▶ **EXERCISE BRIEF**
Find the word "projeto" in the data. Return every line where it appears.

Items from a dataset
######

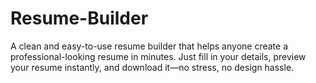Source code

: # Resume-Builder
A clean and easy-to-use resume builder that helps anyone create a professional-looking resume in minutes. Just fill in your details, preview your resume instantly, and download it—no stress, no design hassle.
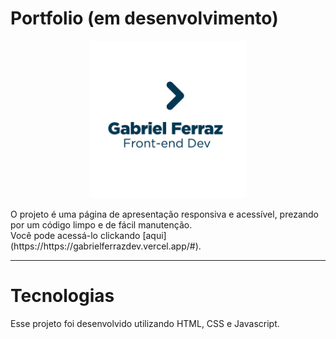 # Portfolio (em desenvolvimento)
<p align="center">
  <img alt="" src="./assets/logo.png" width="50%">
</p>
 O projeto é uma página de apresentação responsiva e acessível, prezando por um código limpo e de fácil manutenção. <br>
 Você pode acessá-lo clickando [aqui](https://https://gabrielferrazdev.vercel.app/#).

 ---

# Tecnologias 
Esse projeto foi desenvolvido utilizando HTML, CSS e Javascript. 
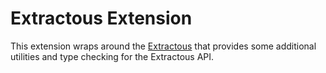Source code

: # Extractous Extension

This extension wraps around the [Extractous](https://github.com/yobix-ai/extractous/tree/main) that provides some additional utilities and type checking for the Extractous API.

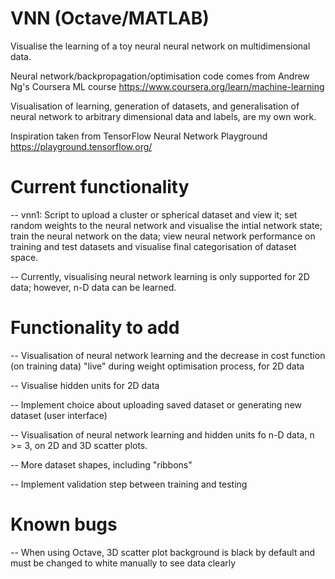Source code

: # VNN (Octave/MATLAB)

Visualise the learning of a toy neural neural network on
multidimensional data.

Neural network/backpropagation/optimisation code comes from Andrew
Ng's Coursera ML course
https://www.coursera.org/learn/machine-learning

Visualisation of learning, generation of datasets, and generalisation
of neural network to arbitrary dimensional data and labels, are my own
work.

Inspiration taken from TensorFlow Neural Network Playground
https://playground.tensorflow.org/


# Current functionality

-- vnn1: Script to upload a cluster or spherical dataset and view it;
   set random weights to the neural network and visualise the intial
   network state; train the neural network on the data; view neural
   network performance on training and test datasets and visualise
   final categorisation of dataset space.

-- Currently, visualising neural network learning is only supported
   for 2D data; however, n-D data can be learned.  


# Functionality to add

-- Visualisation of neural network learning and the decrease in cost
   function (on training data) "live" during weight optimisation
   process, for 2D data

-- Visualise hidden units for 2D data

-- Implement choice about uploading saved dataset or generating new
   dataset (user interface)

-- Visualisation of neural network learning and hidden units fo n-D
   data, n >= 3, on 2D and 3D scatter plots.

-- More dataset shapes, including "ribbons"

-- Implement validation step between training and testing



# Known bugs

-- When using Octave, 3D scatter plot background is black by default
   and must be changed to white manually to see data clearly


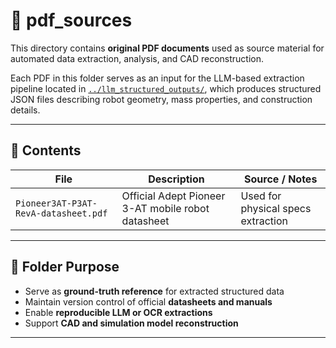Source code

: # 📁 pdf_sources

This directory contains **original PDF documents** used as source material for automated data extraction, analysis, and CAD reconstruction.

Each PDF in this folder serves as an input for the LLM-based extraction pipeline located in [`../llm_structured_outputs/`](../llm_structured_outputs/), which produces structured JSON files describing robot geometry, mass properties, and construction details.

---

## 📘 Contents

| File | Description | Source / Notes |
|------|--------------|----------------|
| `Pioneer3AT-P3AT-RevA-datasheet.pdf` | Official Adept Pioneer 3-AT mobile robot datasheet | Used for physical specs extraction |


---

## 📂 Folder Purpose

- Serve as **ground-truth reference** for extracted structured data  
- Maintain version control of official **datasheets and manuals**  
- Enable **reproducible LLM or OCR extractions**  
- Support **CAD and simulation model reconstruction**

---

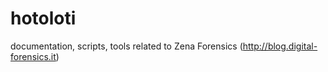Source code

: hotoloti
========

documentation, scripts, tools related to Zena Forensics (http://blog.digital-forensics.it)
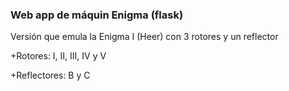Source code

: ### Web app de máquin Enigma (flask) 

Versión que emula la Enigma I (Heer) con 3 rotores y un reflector 

+Rotores: I, II, III, IV y V 

+Reflectores: B y C

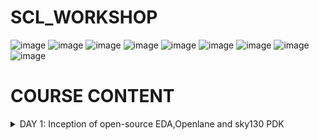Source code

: # SCL_WORKSHOP


![image](https://github.com/rohithgopakumar/SCL_WORKSHOP/assets/131611312/29dd79ce-b45f-435b-a719-587c4f9ac9fa)
![image](https://github.com/rohithgopakumar/SCL_WORKSHOP/assets/131611312/b55e2fc1-d127-4e6c-83a2-80afd24cea6e)
![image](https://github.com/rohithgopakumar/SCL_WORKSHOP/assets/131611312/af1ef933-5283-4dd0-a79f-ca663c684ec1)
![image](https://github.com/rohithgopakumar/SCL_WORKSHOP/assets/131611312/53731302-c911-43f1-ba4f-5b1ecf50104b)
![image](https://github.com/rohithgopakumar/SCL_WORKSHOP/assets/131611312/48324209-31bb-4851-b075-5dad1a9552f8)
![image](https://github.com/rohithgopakumar/SCL_WORKSHOP/assets/131611312/f38824d0-b59c-4c0e-b856-dbd4d54233e1)
![image](https://github.com/rohithgopakumar/SCL_WORKSHOP/assets/131611312/4bab8842-f52e-4523-8fd8-b3f23c38cc1b)
![image](https://github.com/rohithgopakumar/SCL_WORKSHOP/assets/131611312/f693c0d2-5dac-4e75-8749-d4eb05438262)
![image](https://github.com/rohithgopakumar/SCL_WORKSHOP/assets/131611312/d9b1ac38-4d37-4535-9bb2-eceff8ce5d67)



# COURSE CONTENT

</details>
<details>
<summary>DAY 1:  Inception of open-source EDA,Openlane and sky130 PDK </summary>
<br>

######

▶ **SOLUTION TO THE PROBLEM**
 O projeto é uma página de apresentação responsiva e acessível, prezando por um código limpo e de fácil manutenção. <br>
Esse projeto foi desenvolvido utilizando HTML, CSS e Javascript. 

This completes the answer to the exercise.